Venezuela, Guyana Agree to Normalize Ties after Territorial Dispute

United Nations Secretary-General Ban Ki-moon, center, poses with Venezuelan President Nicolas Maduro Moros, left, and Guyanese President David Arthur Granger at the United Nations headquarters Sunday, Sept. 27, 2015. (AP Photo/Kevin Hagen)

Venezuela and Guyana have agreed to return their respective ambassadors to their posts, normalizing ties after months of a bitter territorial dispute.

Venezuelan President Nicolas Maduro acknowledged that his meeting with his Guyanese counterpart David Granger at the United Nations was “tense and difficult,” a statement from his Foreign Ministry read.

Maduro said a technical committee would tackle the territorial dispute between the two countries.

Venezuela has been pressing claims to Guyana’s Essequibo region, which encompasses two thirds of the former British colony, since Exxon Mobil discovered oil in disputed waters off its coast earlier this year.
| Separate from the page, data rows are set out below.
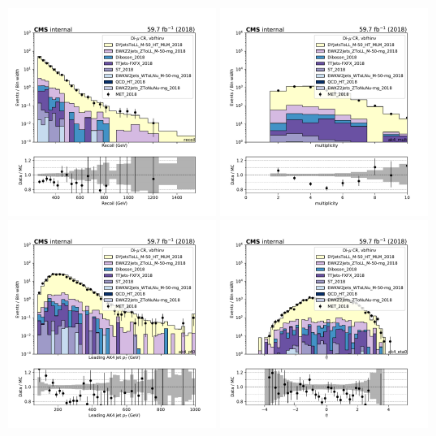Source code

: {\begin{figure}[htbp]
    \begin{center}
        \includegraphics[width=0.49\textwidth]{fig/datamc/cr_2m_vbf/cr_2m_vbf_recoil_losf_2018.pdf}
        \includegraphics[width=0.49\textwidth]{fig/datamc/cr_2m_vbf/cr_2m_vbf_ak4_mult_losf_2018.pdf} \\
        \includegraphics[width=0.49\textwidth]{fig/datamc/cr_2m_vbf/cr_2m_vbf_ak4_pt0_losf_2018.pdf}
        \includegraphics[width=0.49\textwidth]{fig/datamc/cr_2m_vbf/cr_2m_vbf_ak4_eta0_losf_2018.pdf}

\end{center}
\end{figure}}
U.N. Secretary General Ban Ki-moon, who attended the meeting, said the two presidents “expressed willingness to continue to engage in dialogue,” and would receive their respective ambassadors in both capitals “in the nearest future.”

Ban “praised the willingness of Presidents Granger and Maduro to uphold their countries’ tradition of dialogue while a path toward resolution of the controversy is crafted that will be beneficial to both countries and their peoples,” his office added in a statement.

During a visit to the US in July, Granger accused Maduro of having imperialist motives.

The Venezuelan leader hit back by saying that Granger’s trip to Washington was paid by Exxon Mobil, which was financing an “international lobby” against Venezuela.

This week, Granger expressed concern about a Venezuelan troop buildup near the border. The Venezuelan government announced military exercises in the east of the country, near Guyana.